The exception (isn’t there always an exception?) is that the Name column always appears first in List view windows; you can move all other columns about at will. In fact, you can even hide and show columns other than Name if you like using the View Options window.
You can fine-tune all four views and the Desktop by using the View Options window. Just choose View➪Show View Options or press ⌘+J. The options you see apply to the active window or the Desktop. Click the Use as Defaults button to apply these options to all windows in that view (that is, Icon, List, Column, or Cover Flow).
✓ Right- or Control-click anywhere on any column header to show or hide columns (as shown in Figure 5-12). Column names with check marks are displayed; column names that are unchecked are hidden.
✓ To widen or shrink a column, hover over the dividing line between that column and drag left or right. When your cursor is over the dividing line in the header, it changes to a double-headed resizer, as shown in the margin.
5.3.4 You gotta go with the flow
If you’re familiar with the Cover Flow feature in iTunes or if you own an iPhone, iPod touch, or iPad (which do a Cover Flow thing when you turn them sideways in their iPod music-player mode), you’re already familiar with Cover Flow.

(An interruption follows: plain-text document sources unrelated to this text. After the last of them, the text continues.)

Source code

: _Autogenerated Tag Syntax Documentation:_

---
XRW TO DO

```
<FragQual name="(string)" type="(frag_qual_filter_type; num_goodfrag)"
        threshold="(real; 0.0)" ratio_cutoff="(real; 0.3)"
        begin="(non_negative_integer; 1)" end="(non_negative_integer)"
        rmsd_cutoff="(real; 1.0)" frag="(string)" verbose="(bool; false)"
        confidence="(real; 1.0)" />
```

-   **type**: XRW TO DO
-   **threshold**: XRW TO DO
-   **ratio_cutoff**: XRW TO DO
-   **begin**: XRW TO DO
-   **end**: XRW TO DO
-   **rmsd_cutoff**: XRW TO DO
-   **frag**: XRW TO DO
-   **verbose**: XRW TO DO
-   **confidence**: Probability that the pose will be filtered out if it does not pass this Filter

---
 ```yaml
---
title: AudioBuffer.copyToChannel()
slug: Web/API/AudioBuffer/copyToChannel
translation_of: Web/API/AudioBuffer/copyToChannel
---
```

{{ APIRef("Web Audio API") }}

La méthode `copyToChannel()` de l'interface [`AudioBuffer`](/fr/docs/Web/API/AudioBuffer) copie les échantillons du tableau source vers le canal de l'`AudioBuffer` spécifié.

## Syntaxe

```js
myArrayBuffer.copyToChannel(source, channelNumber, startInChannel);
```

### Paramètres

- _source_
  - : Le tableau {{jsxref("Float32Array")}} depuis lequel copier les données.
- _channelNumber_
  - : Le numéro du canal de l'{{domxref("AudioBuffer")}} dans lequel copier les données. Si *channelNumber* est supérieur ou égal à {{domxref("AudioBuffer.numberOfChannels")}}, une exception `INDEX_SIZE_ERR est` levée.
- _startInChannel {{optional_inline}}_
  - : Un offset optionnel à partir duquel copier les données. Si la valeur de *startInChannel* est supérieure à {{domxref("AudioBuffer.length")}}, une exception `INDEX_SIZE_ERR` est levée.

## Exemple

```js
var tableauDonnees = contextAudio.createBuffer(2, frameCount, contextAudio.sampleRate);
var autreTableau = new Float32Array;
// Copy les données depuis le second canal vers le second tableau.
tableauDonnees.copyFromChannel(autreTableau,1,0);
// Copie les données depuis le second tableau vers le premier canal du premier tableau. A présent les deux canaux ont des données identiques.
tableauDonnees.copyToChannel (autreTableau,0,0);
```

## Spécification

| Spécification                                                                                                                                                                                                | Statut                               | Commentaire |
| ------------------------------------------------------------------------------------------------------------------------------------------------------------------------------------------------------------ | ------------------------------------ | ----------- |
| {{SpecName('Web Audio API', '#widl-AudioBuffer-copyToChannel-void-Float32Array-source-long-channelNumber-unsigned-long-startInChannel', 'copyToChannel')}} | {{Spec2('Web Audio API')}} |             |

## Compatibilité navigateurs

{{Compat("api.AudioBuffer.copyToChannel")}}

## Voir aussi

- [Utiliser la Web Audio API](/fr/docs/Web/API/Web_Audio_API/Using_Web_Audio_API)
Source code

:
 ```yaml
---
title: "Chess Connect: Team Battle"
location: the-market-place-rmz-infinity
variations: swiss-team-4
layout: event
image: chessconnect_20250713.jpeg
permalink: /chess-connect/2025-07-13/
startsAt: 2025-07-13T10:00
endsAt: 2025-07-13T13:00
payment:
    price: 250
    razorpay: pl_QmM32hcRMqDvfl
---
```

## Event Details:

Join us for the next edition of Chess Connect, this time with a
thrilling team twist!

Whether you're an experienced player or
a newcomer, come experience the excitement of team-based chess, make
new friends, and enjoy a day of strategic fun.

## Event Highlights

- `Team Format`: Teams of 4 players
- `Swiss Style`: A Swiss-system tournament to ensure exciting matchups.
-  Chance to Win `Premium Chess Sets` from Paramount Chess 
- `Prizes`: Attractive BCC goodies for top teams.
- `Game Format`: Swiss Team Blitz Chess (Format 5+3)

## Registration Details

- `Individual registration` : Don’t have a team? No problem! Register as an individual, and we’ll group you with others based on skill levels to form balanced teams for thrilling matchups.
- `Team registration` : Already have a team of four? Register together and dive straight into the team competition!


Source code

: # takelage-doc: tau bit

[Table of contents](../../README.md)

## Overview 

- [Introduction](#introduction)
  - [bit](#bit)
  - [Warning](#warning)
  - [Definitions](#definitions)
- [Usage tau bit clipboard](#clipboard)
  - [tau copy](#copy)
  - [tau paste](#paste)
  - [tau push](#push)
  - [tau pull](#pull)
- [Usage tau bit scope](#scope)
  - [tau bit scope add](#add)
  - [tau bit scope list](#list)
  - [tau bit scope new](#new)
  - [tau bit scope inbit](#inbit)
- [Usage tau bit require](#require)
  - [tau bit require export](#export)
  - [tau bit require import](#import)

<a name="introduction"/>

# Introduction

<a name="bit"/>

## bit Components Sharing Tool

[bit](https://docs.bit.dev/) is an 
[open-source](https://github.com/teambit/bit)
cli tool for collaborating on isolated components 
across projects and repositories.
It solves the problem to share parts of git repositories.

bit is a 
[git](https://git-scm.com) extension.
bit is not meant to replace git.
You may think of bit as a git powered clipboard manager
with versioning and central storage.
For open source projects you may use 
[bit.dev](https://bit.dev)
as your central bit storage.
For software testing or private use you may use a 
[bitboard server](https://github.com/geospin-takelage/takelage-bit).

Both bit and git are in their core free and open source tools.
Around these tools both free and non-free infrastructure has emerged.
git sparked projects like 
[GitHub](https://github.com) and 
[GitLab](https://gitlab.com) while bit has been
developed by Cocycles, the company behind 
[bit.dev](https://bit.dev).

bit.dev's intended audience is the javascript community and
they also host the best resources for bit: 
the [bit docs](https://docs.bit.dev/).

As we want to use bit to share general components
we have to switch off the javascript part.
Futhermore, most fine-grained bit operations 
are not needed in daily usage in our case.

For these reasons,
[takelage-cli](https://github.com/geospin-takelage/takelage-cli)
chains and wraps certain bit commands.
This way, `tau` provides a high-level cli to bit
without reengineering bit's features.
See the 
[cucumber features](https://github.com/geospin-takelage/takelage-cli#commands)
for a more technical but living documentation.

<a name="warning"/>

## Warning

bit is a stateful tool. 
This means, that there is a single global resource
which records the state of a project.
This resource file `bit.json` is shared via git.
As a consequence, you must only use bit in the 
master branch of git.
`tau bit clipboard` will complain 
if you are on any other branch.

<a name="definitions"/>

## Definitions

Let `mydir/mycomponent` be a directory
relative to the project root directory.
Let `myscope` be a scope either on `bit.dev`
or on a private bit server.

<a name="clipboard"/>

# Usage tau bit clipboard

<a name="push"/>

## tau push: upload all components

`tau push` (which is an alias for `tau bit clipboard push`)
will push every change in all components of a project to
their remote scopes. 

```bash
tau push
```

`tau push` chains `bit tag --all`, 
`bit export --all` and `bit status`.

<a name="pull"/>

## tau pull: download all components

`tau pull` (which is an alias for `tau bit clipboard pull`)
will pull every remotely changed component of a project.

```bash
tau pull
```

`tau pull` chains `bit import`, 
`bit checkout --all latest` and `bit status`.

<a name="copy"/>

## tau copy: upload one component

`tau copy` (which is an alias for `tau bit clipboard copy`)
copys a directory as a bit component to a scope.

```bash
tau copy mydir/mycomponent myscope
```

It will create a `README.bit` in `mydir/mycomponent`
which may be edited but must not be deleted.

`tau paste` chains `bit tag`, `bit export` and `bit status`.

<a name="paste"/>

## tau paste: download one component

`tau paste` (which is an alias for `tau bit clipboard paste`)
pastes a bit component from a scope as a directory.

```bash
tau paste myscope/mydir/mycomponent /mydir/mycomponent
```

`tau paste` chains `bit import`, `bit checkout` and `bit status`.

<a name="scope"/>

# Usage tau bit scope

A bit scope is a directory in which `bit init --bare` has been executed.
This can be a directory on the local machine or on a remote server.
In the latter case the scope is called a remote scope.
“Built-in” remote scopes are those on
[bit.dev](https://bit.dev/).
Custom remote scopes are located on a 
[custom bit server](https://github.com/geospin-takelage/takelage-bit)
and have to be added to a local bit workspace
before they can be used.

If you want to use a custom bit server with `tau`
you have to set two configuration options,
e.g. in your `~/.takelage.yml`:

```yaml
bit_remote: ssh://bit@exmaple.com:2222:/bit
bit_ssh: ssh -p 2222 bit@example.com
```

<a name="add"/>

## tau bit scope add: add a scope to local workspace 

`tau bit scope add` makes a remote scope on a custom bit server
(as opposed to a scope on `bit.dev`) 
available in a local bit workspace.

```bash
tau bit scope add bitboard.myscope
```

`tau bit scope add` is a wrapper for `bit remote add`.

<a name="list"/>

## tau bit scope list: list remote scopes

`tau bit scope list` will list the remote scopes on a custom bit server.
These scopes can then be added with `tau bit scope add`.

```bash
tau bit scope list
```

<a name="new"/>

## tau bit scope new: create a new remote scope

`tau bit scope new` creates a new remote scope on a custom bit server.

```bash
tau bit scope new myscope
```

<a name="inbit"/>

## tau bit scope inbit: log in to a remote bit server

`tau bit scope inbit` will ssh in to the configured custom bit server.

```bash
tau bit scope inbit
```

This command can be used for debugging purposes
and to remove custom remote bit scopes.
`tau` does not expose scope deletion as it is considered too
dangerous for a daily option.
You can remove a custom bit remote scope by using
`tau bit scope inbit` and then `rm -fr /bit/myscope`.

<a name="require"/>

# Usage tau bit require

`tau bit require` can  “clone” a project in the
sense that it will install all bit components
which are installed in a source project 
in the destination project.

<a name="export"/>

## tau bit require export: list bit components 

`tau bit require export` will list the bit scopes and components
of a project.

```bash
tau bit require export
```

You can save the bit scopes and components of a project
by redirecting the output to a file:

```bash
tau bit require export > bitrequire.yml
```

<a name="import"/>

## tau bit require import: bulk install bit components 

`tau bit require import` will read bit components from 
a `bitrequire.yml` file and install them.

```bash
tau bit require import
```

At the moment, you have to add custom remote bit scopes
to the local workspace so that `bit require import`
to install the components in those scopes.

To display a window in Cover Flow view, click the Cover Flow view button on the toolbar (shown in the margin), choose View➪As Cover Flow from the Finder’s menu bar, or press ⌘+4. Figure 5-13 shows Cover Flow view.
Cover Flow view has two cool features:
✓ The item that’s selected in the list (Graphite Eye in Figure 5-13) appears in a preview in the top part of the window.
✓ You can flip through the previews by clicking the images to the left or right of the current preview image or by sliding the gray oval in the black scroll bar (directly below the G in Graphite in Figure 5-13) to the left or right.